Work request
Look through the data below and say how many of its lines contain "Wikipedia", adding nothing else.

Source texts of formatted documents:
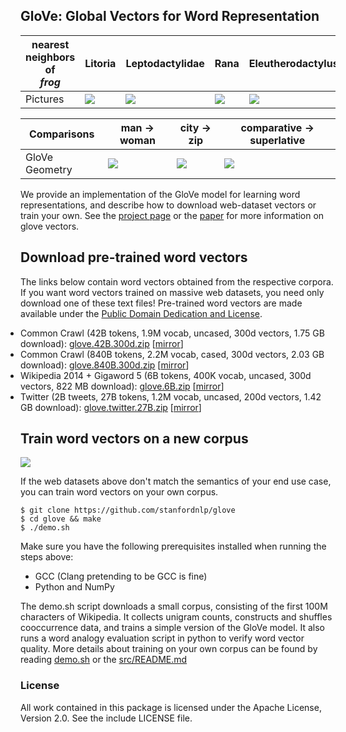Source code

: ## GloVe: Global Vectors for Word Representation


| nearest neighbors of <br/> <em>frog</em> | Litoria             |  Leptodactylidae | Rana | Eleutherodactylus |
| --- | ------------------------------- | ------------------- | ---------------- | ------------------- |
| Pictures | <img src="https://nlp.stanford.edu/projects/glove/images/litoria.jpg"></img> | <img src="https://nlp.stanford.edu/projects/glove/images/leptodactylidae.jpg"></img> | <img src="https://nlp.stanford.edu/projects/glove/images/rana.jpg"></img> | <img src="https://nlp.stanford.edu/projects/glove/images/eleutherodactylus.jpg"></img> |

| Comparisons | man -> woman             |  city -> zip | comparative -> superlative |
| --- | ------------------------|-------------------------|-------------------------|
| GloVe Geometry | <img src="https://nlp.stanford.edu/projects/glove/images/man_woman_small.jpg"></img>  | <img src="https://nlp.stanford.edu/projects/glove/images/city_zip_small.jpg"></img> | <img src="https://nlp.stanford.edu/projects/glove/images/comparative_superlative_small.jpg"></img> |

We provide an implementation of the GloVe model for learning word representations, and describe how to download web-dataset vectors or train your own. See the [project page](https://nlp.stanford.edu/projects/glove/) or the [paper](https://nlp.stanford.edu/pubs/glove.pdf) for more information on glove vectors.

## Download pre-trained word vectors
The links below contain word vectors obtained from the respective corpora. If you want word vectors trained on massive web datasets, you need only download one of these text files! Pre-trained word vectors are made available under the <a href="https://opendatacommons.org/licenses/pddl/">Public Domain Dedication and License</a>.
<div class="entry">
<ul style="padding-left:0px; margin-top:0px; margin-bottom:0px">
  <li> Common Crawl (42B tokens, 1.9M vocab, uncased, 300d vectors, 1.75 GB download): <a href="https://huggingface.co/stanfordnlp/glove/resolve/main/glove.42B.300d.zip">glove.42B.300d.zip</a> [<a href="https://nlp.stanford.edu/data/wordvecs/glove.42B.300d.zip">mirror</a>] </li>
  <li> Common Crawl (840B tokens, 2.2M vocab, cased, 300d vectors, 2.03 GB download): <a href="https://huggingface.co/stanfordnlp/glove/resolve/main/glove.840B.300d.zip">glove.840B.300d.zip</a> [<a href="https://nlp.stanford.edu/data/wordvecs/glove.840B.300d.zip">mirror</a>] </li>
  <li> Wikipedia 2014 + Gigaword 5 (6B tokens, 400K vocab, uncased, 300d vectors, 822 MB download): <a href="https://huggingface.co/stanfordnlp/glove/resolve/main/glove.6B.zip">glove.6B.zip</a> [<a href="https://nlp.stanford.edu/data/wordvecs/glove.6B.zip">mirror</a>] </li>
  <li> Twitter (2B tweets, 27B tokens, 1.2M vocab, uncased, 200d vectors, 1.42 GB download): <a href="https://huggingface.co/stanfordnlp/glove/resolve/main/glove.twitter.27B.zip">glove.twitter.27B.zip</a> [<a href="https://nlp.stanford.edu/data/wordvecs/glove.twitter.27B.zip">mirror</a>] </li>
</ul>
</div>

## Train word vectors on a new corpus

<img src="https://travis-ci.org/stanfordnlp/GloVe.svg?branch=master"></img>

If the web datasets above don't match the semantics of your end use case, you can train word vectors on your own corpus.

    $ git clone https://github.com/stanfordnlp/glove
    $ cd glove && make
    $ ./demo.sh

Make sure you have the following prerequisites installed when running the steps above:

* GCC (Clang pretending to be GCC is fine)
* Python and NumPy

The demo.sh script downloads a small corpus, consisting of the first 100M characters of Wikipedia. It collects unigram counts, constructs and shuffles cooccurrence data, and trains a simple version of the GloVe model. It also runs a word analogy evaluation script in python to verify word vector quality. More details about training on your own corpus can be found by reading [demo.sh](https://github.com/stanfordnlp/GloVe/blob/master/demo.sh) or the [src/README.md](https://github.com/stanfordnlp/GloVe/tree/master/src)

### License
All work contained in this package is licensed under the Apache License, Version 2.0. See the include LICENSE file.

Response
2